Me crucé con Lin y Chen en un vagón
del subte B. En ese momento no sabía sus nombres. Me los dijeron cuando se
despidieron. Todo pasó en minutos.
Volvía del trabajo, me acerqué a la
puerta para bajarme en Malabia y ahí lo vi sin verlos. Lo miré a Lin, la miré a
Chen, y no los reconocí. Fue su mirada, la de él, la que me marcó la pauta de
que ellos eran ellos. Cuando se miraron entre sí me di cuenta de que yo era yo. No entendía cómo no los había reconocido. Todos los jueves íbamos a su restaurante
a cenar. Todos los jueves se acercaba Chen a tomarnos el pedido. Lin saludaba desde
la cocina cuando entrábamos y cuando salíamos. Estaban casados. Chen era la
moza. Casi no hablaba español. Le señalábamos lo que queríamos del menú y ella escribía
idiogramas en la comanda, siempre sonriendo. Lin era cocinero, pero también
hacía las veces de administrador y encargado. Trabajaban con los padres de Lin.

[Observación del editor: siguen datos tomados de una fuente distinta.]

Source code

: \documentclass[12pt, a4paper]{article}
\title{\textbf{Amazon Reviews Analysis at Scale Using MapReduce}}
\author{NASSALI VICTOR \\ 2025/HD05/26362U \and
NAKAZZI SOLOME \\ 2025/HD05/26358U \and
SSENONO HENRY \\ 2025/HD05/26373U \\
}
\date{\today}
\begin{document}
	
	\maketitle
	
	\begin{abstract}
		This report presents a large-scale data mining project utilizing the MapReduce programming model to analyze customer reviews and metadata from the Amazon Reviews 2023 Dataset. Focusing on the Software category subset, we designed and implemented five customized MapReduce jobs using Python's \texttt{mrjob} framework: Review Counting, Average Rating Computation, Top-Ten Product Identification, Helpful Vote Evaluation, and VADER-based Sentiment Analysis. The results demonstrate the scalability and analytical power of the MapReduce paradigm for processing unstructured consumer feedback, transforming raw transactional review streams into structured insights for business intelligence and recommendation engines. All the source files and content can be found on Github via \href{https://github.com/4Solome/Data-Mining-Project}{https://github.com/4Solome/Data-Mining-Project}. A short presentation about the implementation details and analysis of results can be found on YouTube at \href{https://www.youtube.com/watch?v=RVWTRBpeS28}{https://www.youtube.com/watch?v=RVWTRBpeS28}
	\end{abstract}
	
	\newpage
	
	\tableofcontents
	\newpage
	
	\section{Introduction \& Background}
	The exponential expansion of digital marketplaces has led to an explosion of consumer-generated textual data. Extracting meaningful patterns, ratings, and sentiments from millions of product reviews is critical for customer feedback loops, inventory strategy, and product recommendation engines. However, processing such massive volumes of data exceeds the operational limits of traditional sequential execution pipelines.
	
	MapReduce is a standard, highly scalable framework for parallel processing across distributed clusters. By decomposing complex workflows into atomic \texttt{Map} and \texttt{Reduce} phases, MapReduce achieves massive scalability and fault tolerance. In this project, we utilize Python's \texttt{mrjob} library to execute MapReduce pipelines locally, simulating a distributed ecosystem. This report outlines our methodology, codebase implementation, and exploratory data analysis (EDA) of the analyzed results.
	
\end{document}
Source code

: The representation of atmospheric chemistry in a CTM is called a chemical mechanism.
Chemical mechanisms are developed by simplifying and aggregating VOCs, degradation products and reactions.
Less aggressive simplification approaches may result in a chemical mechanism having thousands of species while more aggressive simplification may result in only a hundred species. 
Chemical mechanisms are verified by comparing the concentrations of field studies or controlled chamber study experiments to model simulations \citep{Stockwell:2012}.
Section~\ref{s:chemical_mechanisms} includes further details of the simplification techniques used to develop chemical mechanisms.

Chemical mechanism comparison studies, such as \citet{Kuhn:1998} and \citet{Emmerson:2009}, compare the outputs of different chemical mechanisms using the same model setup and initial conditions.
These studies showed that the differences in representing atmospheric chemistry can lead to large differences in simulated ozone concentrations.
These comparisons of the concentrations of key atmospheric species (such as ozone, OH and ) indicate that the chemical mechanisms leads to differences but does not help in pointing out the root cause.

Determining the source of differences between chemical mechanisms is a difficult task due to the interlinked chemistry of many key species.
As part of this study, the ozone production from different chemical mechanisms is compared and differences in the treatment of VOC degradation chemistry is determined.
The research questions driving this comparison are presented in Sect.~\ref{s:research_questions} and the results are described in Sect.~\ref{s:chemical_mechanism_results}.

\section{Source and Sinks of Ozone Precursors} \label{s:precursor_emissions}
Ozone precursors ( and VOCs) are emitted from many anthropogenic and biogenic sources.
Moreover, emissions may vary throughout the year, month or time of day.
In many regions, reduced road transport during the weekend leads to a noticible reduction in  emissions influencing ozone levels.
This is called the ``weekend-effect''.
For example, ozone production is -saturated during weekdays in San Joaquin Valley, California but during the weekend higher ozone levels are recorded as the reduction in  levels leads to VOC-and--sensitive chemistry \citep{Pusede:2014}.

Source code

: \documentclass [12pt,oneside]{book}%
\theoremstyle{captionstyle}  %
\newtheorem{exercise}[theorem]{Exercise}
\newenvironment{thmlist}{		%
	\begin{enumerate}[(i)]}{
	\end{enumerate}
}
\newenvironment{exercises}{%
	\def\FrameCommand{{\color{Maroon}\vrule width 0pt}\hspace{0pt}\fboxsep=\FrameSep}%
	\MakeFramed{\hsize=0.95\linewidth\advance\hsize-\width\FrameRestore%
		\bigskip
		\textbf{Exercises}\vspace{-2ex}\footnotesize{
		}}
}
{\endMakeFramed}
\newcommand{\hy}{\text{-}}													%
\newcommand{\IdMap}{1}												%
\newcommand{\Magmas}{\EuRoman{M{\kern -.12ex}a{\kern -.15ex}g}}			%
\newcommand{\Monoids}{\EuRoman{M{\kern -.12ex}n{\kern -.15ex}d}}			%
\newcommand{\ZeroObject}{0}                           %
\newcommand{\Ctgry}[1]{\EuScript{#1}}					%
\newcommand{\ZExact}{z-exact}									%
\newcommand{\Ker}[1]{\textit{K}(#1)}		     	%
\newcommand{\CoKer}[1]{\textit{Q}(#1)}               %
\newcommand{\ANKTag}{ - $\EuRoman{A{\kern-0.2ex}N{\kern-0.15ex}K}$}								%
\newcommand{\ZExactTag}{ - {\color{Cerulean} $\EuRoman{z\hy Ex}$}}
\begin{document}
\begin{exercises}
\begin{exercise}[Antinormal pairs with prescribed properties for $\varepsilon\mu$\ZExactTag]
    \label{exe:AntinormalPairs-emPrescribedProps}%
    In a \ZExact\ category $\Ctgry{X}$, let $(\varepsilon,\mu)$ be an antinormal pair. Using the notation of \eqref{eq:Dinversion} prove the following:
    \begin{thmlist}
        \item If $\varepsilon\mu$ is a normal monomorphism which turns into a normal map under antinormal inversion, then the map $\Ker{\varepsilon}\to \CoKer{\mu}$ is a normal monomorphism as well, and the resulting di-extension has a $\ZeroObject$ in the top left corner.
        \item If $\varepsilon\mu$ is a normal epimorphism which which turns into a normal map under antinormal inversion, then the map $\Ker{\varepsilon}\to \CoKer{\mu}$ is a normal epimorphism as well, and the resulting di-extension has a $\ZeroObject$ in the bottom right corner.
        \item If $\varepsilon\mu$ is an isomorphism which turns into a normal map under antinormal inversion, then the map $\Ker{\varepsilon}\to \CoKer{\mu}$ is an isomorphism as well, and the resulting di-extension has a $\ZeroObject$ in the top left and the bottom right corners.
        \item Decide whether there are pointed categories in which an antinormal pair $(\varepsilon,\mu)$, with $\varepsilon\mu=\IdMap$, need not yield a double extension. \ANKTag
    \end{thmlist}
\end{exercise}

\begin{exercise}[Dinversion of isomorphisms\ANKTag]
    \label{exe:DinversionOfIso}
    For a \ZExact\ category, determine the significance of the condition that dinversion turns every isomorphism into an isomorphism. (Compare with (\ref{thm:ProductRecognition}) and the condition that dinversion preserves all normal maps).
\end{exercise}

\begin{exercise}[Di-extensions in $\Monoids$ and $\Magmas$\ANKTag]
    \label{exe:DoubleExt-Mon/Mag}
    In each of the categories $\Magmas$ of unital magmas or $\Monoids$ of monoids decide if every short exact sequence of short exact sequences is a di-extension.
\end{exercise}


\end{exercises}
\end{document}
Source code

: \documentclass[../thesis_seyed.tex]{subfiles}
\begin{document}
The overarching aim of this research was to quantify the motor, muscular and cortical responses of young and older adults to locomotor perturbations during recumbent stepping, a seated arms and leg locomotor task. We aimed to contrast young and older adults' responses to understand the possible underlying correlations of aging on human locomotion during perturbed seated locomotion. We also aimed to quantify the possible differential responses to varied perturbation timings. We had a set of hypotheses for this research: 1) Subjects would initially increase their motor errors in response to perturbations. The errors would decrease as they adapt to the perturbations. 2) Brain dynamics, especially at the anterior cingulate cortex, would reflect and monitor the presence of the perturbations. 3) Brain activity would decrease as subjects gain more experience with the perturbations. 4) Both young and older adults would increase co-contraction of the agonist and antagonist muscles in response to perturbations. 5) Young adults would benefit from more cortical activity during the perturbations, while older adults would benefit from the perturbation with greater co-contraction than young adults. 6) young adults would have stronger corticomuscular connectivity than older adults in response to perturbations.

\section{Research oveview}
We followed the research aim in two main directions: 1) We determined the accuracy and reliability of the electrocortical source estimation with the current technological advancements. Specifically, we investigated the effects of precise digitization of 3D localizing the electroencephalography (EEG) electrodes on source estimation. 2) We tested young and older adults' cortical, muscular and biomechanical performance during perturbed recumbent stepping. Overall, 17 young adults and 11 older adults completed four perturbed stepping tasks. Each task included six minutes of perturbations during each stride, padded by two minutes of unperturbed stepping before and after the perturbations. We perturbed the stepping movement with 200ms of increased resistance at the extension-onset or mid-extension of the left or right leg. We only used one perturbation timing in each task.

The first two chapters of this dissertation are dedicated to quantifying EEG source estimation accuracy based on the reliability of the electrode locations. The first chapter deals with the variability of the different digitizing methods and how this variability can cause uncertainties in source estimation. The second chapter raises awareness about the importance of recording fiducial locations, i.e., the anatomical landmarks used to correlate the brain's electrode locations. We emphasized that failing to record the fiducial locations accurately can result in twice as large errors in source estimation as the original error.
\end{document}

La especialidad eran unas empanaditas a la plancha de cerdo y akusay, tofu
frito con picles chinos picantes y pollo kun pao. Lo que más se destacaba igual
eran las empanaditas. Todos las pedían.
Lin me preguntó cómo estaba y también a qué me
dedicaba. Era la primera vez que intercambiábamos palabras, más que un hola,
chau, gracias, o hasta luego. Mentira. Una vez les regalé un libro que había
editado. El primer libro que había editado. Le estaba mostrando el libro a mi
mujer y Chen se metió en el medio, miraba y miraba. Le aclancé el libro y se lo
llevó a la cocina. Era la primera novela de un autor argentino que era chef en
Hong Kong. Ellos nunca entendieron que yo era el editor. Traté de explicarles. Chen
quería que le dedique el libro. Lo firmé. Más allá del malentendido, se dieron cuenta
de que ese objeto tenía un significado especial para nosotros. Ese fue el
primer y único libro que autografié.
Salimos de la boca del subte. Lin me
dijo que nunca pudieron leer el libro. Que él hablaba bien, le costaba leer,
pero que su mujer era un desastre. Nunca dijo desastre. Levantó una mano y negó
levemente con la cabeza. Lin obligaba a Chen a ir adelante nuestro. Ella se
daba vuelta y me hablaba. Yo lo miraba a Lin pidiendo que me tradujera. “Quiere
que le mandes saludos a tu mujer”. Asentí sonriendo. Ella también sonreía, con los
ojos, con la boca, tratando de expresar lo que no podía decir.
Cuando cruzamos Corrientes Lin me
preguntó si había vuelto al restaurante. Le dije que dos semanas atrás, pero
que no reconocí a nadie. Él agachó un poco la cabeza. En ese momento me confesó
que habían vendido el fondo de comercio. Solamente su madre había quedado
trabajando con los nuevos dueños. Iban a visitar a sus padres que todavía viven
arriba del restaurante. Cruzamos Scalabrini Ortiz y me dijo qué lindos esos
árboles, señalando los jacarandás en flor. Había varios a cada lado de
Corrientes Eran realmente hermosos y delicados. Me pidió que repitiera la
palabra jacarandá. El trató de pronunciarla. Se detuvo mucho en la jota y en la
ce. Chen dijo el nombre en Chino. El ruido de los autos no me dejaba escuchar
bien. Lin me repitió la palabra que para mí podía ser asfalto, cocodrilo o
transeúnte. Me explicó cómo se componía el término: flor-azul-ciruelo. Cuando
dijo “flor”, Chen le dio forma de flor a su mano. No sabía si hablábamos del
mismo árbol, pero elegí creer que había jacarandás en China y que se llamaban exactamente
como decían Lin y Chen. En la esquina nos despedimos. Me dijeron sus nombres y
yo les dije el mío y el de mi mujer.